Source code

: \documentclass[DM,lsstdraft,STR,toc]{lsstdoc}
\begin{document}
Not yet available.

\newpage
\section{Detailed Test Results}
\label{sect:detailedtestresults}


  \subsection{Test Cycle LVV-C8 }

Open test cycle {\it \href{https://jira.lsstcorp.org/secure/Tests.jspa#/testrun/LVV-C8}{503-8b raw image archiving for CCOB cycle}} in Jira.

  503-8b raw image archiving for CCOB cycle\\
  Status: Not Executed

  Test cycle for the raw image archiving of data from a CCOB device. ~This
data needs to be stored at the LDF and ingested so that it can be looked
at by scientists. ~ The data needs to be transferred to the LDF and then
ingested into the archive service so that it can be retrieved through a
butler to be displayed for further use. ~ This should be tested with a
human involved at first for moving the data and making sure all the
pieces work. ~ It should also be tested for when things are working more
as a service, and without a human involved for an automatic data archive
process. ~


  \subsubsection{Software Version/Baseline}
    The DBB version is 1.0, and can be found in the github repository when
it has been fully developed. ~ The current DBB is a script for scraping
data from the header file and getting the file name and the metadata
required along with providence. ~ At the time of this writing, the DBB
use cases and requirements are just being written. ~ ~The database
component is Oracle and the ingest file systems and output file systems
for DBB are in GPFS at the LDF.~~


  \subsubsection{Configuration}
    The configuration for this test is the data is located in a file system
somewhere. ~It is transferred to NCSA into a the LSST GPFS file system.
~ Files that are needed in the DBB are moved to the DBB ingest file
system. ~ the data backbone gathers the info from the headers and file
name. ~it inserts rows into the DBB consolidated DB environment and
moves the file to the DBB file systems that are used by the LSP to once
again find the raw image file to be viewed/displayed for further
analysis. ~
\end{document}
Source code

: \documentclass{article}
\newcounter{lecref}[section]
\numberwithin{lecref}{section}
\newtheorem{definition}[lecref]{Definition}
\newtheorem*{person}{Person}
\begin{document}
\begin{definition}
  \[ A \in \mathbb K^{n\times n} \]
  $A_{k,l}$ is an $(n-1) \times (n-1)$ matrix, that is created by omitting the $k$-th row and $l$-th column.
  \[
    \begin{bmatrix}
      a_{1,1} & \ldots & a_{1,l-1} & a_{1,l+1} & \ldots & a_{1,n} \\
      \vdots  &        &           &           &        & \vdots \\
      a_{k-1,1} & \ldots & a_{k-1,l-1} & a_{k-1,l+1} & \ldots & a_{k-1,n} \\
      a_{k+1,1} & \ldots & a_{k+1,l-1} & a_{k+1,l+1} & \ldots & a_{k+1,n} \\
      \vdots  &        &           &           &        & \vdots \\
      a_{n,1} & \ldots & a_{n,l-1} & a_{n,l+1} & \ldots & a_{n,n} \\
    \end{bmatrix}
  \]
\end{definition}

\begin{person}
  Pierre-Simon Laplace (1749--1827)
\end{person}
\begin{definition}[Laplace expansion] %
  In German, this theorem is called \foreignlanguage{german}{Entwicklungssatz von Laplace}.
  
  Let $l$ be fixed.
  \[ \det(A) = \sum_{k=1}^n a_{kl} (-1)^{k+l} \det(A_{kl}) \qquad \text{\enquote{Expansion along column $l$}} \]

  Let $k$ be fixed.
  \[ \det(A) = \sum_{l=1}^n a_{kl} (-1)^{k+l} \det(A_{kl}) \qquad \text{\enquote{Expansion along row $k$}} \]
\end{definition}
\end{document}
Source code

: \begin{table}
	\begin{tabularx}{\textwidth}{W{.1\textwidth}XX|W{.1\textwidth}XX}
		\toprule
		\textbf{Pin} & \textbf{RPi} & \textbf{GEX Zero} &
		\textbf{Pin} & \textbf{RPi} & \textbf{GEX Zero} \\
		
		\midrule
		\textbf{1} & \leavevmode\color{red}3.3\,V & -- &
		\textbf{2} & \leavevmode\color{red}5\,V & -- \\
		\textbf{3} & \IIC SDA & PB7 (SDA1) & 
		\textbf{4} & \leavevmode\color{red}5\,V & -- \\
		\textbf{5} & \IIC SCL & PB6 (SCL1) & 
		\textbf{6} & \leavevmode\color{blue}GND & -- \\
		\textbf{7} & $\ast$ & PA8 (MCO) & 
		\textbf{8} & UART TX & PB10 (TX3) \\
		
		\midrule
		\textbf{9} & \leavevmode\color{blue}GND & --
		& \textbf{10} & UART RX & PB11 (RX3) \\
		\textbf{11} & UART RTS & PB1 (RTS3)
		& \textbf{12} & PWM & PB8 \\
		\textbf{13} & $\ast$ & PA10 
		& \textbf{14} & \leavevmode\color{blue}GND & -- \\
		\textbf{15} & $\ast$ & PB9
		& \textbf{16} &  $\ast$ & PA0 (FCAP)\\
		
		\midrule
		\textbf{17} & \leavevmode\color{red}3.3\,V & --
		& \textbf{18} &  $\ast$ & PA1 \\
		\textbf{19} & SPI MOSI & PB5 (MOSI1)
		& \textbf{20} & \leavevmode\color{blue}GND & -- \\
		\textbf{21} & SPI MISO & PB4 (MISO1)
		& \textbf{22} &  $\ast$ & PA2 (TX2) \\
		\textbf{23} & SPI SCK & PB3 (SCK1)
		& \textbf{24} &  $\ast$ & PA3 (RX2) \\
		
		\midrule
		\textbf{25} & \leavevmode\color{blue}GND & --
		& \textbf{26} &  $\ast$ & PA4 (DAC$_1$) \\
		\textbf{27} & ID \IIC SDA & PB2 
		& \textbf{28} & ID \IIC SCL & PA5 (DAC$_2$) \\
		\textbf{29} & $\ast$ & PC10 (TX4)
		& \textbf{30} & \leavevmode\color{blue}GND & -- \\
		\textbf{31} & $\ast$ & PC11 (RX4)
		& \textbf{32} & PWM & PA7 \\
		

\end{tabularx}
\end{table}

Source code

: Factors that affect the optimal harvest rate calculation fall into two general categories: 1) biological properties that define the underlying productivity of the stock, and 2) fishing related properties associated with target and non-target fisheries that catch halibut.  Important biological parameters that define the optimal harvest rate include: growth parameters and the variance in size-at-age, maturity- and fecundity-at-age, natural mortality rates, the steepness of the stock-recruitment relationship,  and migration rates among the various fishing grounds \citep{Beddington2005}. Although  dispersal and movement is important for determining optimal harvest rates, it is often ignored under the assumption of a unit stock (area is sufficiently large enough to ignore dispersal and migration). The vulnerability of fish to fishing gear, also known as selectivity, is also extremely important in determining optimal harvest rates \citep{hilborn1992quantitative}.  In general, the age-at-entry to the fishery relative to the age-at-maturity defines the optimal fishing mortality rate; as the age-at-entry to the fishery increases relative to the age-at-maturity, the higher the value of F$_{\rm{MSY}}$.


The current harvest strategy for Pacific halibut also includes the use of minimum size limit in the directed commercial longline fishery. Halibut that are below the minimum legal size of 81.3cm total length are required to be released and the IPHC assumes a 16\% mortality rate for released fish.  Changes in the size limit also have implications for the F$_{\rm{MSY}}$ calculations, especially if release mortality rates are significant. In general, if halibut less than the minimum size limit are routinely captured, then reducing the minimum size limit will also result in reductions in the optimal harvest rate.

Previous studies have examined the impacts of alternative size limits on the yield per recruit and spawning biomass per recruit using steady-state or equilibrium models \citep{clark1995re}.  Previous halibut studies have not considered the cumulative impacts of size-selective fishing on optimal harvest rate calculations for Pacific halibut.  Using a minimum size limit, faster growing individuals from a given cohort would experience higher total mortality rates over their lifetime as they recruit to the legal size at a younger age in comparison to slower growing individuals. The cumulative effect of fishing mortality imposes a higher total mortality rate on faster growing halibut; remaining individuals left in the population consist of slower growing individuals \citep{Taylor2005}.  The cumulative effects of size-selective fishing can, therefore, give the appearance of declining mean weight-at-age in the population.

_ _ _

## REQUIREMENT
The entire listing needs to be output again, exactly, please.

## SOLUTION TO THIS PROBLEM
Source code

: \documentclass[DM,lsstdraft,STR,toc]{lsstdoc}
\begin{document}
Not yet available.

\newpage
\section{Detailed Test Results}
\label{sect:detailedtestresults}


  \subsection{Test Cycle LVV-C8 }

Open test cycle {\it \href{https://jira.lsstcorp.org/secure/Tests.jspa#/testrun/LVV-C8}{503-8b raw image archiving for CCOB cycle}} in Jira.

  503-8b raw image archiving for CCOB cycle\\
  Status: Not Executed

  Test cycle for the raw image archiving of data from a CCOB device. ~This
data needs to be stored at the LDF and ingested so that it can be looked
at by scientists. ~ The data needs to be transferred to the LDF and then
ingested into the archive service so that it can be retrieved through a
butler to be displayed for further use. ~ This should be tested with a
human involved at first for moving the data and making sure all the
pieces work. ~ It should also be tested for when things are working more
as a service, and without a human involved for an automatic data archive
process. ~


  \subsubsection{Software Version/Baseline}
    The DBB version is 1.0, and can be found in the github repository when
it has been fully developed. ~ The current DBB is a script for scraping
data from the header file and getting the file name and the metadata
required along with providence. ~ At the time of this writing, the DBB
use cases and requirements are just being written. ~ ~The database
component is Oracle and the ingest file systems and output file systems
for DBB are in GPFS at the LDF.~~


  \subsubsection{Configuration}
    The configuration for this test is the data is located in a file system
somewhere. ~It is transferred to NCSA into a the LSST GPFS file system.
~ Files that are needed in the DBB are moved to the DBB ingest file
system. ~ the data backbone gathers the info from the headers and file
name. ~it inserts rows into the DBB consolidated DB environment and
moves the file to the DBB file systems that are used by the LSP to once
again find the raw image file to be viewed/displayed for further
analysis. ~
\end{document}
Source code

: \documentclass{article}
\newcounter{lecref}[section]
\numberwithin{lecref}{section}
\newtheorem{definition}[lecref]{Definition}
\newtheorem*{person}{Person}
\begin{document}
\begin{definition}
  \[ A \in \mathbb K^{n\times n} \]
  $A_{k,l}$ is an $(n-1) \times (n-1)$ matrix, that is created by omitting the $k$-th row and $l$-th column.
  \[
    \begin{bmatrix}
      a_{1,1} & \ldots & a_{1,l-1} & a_{1,l+1} & \ldots & a_{1,n} \\
      \vdots  &        &           &           &        & \vdots \\
      a_{k-1,1} & \ldots & a_{k-1,l-1} & a_{k-1,l+1} & \ldots & a_{k-1,n} \\
      a_{k+1,1} & \ldots & a_{k+1,l-1} & a_{k+1,l+1} & \ldots & a_{k+1,n} \\
      \vdots  &        &           &           &        & \vdots \\
      a_{n,1} & \ldots & a_{n,l-1} & a_{n,l+1} & \ldots & a_{n,n} \\
    \end{bmatrix}
  \]
\end{definition}

\begin{person}
  Pierre-Simon Laplace (1749--1827)
\end{person}
\begin{definition}[Laplace expansion] %
  In German, this theorem is called \foreignlanguage{german}{Entwicklungssatz von Laplace}.
  
  Let $l$ be fixed.
  \[ \det(A) = \sum_{k=1}^n a_{kl} (-1)^{k+l} \det(A_{kl}) \qquad \text{\enquote{Expansion along column $l$}} \]

  Let $k$ be fixed.
  \[ \det(A) = \sum_{l=1}^n a_{kl} (-1)^{k+l} \det(A_{kl}) \qquad \text{\enquote{Expansion along row $k$}} \]
\end{definition}
\end{document}
Source code

: \begin{table}
	\begin{tabularx}{\textwidth}{W{.1\textwidth}XX|W{.1\textwidth}XX}
		\toprule
		\textbf{Pin} & \textbf{RPi} & \textbf{GEX Zero} &
		\textbf{Pin} & \textbf{RPi} & \textbf{GEX Zero} \\
		
		\midrule
		\textbf{1} & \leavevmode\color{red}3.3\,V & -- &
		\textbf{2} & \leavevmode\color{red}5\,V & -- \\
		\textbf{3} & \IIC SDA & PB7 (SDA1) & 
		\textbf{4} & \leavevmode\color{red}5\,V & -- \\
		\textbf{5} & \IIC SCL & PB6 (SCL1) & 
		\textbf{6} & \leavevmode\color{blue}GND & -- \\
		\textbf{7} & $\ast$ & PA8 (MCO) & 
		\textbf{8} & UART TX & PB10 (TX3) \\
		
		\midrule
		\textbf{9} & \leavevmode\color{blue}GND & --
		& \textbf{10} & UART RX & PB11 (RX3) \\
		\textbf{11} & UART RTS & PB1 (RTS3)
		& \textbf{12} & PWM & PB8 \\
		\textbf{13} & $\ast$ & PA10 
		& \textbf{14} & \leavevmode\color{blue}GND & -- \\
		\textbf{15} & $\ast$ & PB9
		& \textbf{16} &  $\ast$ & PA0 (FCAP)\\
		
		\midrule
		\textbf{17} & \leavevmode\color{red}3.3\,V & --
		& \textbf{18} &  $\ast$ & PA1 \\
		\textbf{19} & SPI MOSI & PB5 (MOSI1)
		& \textbf{20} & \leavevmode\color{blue}GND & -- \\
		\textbf{21} & SPI MISO & PB4 (MISO1)
		& \textbf{22} &  $\ast$ & PA2 (TX2) \\
		\textbf{23} & SPI SCK & PB3 (SCK1)
		& \textbf{24} &  $\ast$ & PA3 (RX2) \\
		
		\midrule
		\textbf{25} & \leavevmode\color{blue}GND & --
		& \textbf{26} &  $\ast$ & PA4 (DAC$_1$) \\
		\textbf{27} & ID \IIC SDA & PB2 
		& \textbf{28} & ID \IIC SCL & PA5 (DAC$_2$) \\
		\textbf{29} & $\ast$ & PC10 (TX4)
		& \textbf{30} & \leavevmode\color{blue}GND & -- \\
		\textbf{31} & $\ast$ & PC11 (RX4)
		& \textbf{32} & PWM & PA7 \\
		

\end{tabularx}
\end{table}

Source code

: Factors that affect the optimal harvest rate calculation fall into two general categories: 1) biological properties that define the underlying productivity of the stock, and 2) fishing related properties associated with target and non-target fisheries that catch halibut.  Important biological parameters that define the optimal harvest rate include: growth parameters and the variance in size-at-age, maturity- and fecundity-at-age, natural mortality rates, the steepness of the stock-recruitment relationship,  and migration rates among the various fishing grounds \citep{Beddington2005}. Although  dispersal and movement is important for determining optimal harvest rates, it is often ignored under the assumption of a unit stock (area is sufficiently large enough to ignore dispersal and migration). The vulnerability of fish to fishing gear, also known as selectivity, is also extremely important in determining optimal harvest rates \citep{hilborn1992quantitative}.  In general, the age-at-entry to the fishery relative to the age-at-maturity defines the optimal fishing mortality rate; as the age-at-entry to the fishery increases relative to the age-at-maturity, the higher the value of F$_{\rm{MSY}}$.


The current harvest strategy for Pacific halibut also includes the use of minimum size limit in the directed commercial longline fishery. Halibut that are below the minimum legal size of 81.3cm total length are required to be released and the IPHC assumes a 16\% mortality rate for released fish.  Changes in the size limit also have implications for the F$_{\rm{MSY}}$ calculations, especially if release mortality rates are significant. In general, if halibut less than the minimum size limit are routinely captured, then reducing the minimum size limit will also result in reductions in the optimal harvest rate.

Previous studies have examined the impacts of alternative size limits on the yield per recruit and spawning biomass per recruit using steady-state or equilibrium models \citep{clark1995re}.  Previous halibut studies have not considered the cumulative impacts of size-selective fishing on optimal harvest rate calculations for Pacific halibut.  Using a minimum size limit, faster growing individuals from a given cohort would experience higher total mortality rates over their lifetime as they recruit to the legal size at a younger age in comparison to slower growing individuals. The cumulative effect of fishing mortality imposes a higher total mortality rate on faster growing halibut; remaining individuals left in the population consist of slower growing individuals \citep{Taylor2005}.  The cumulative effects of size-selective fishing can, therefore, give the appearance of declining mean weight-at-age in the population.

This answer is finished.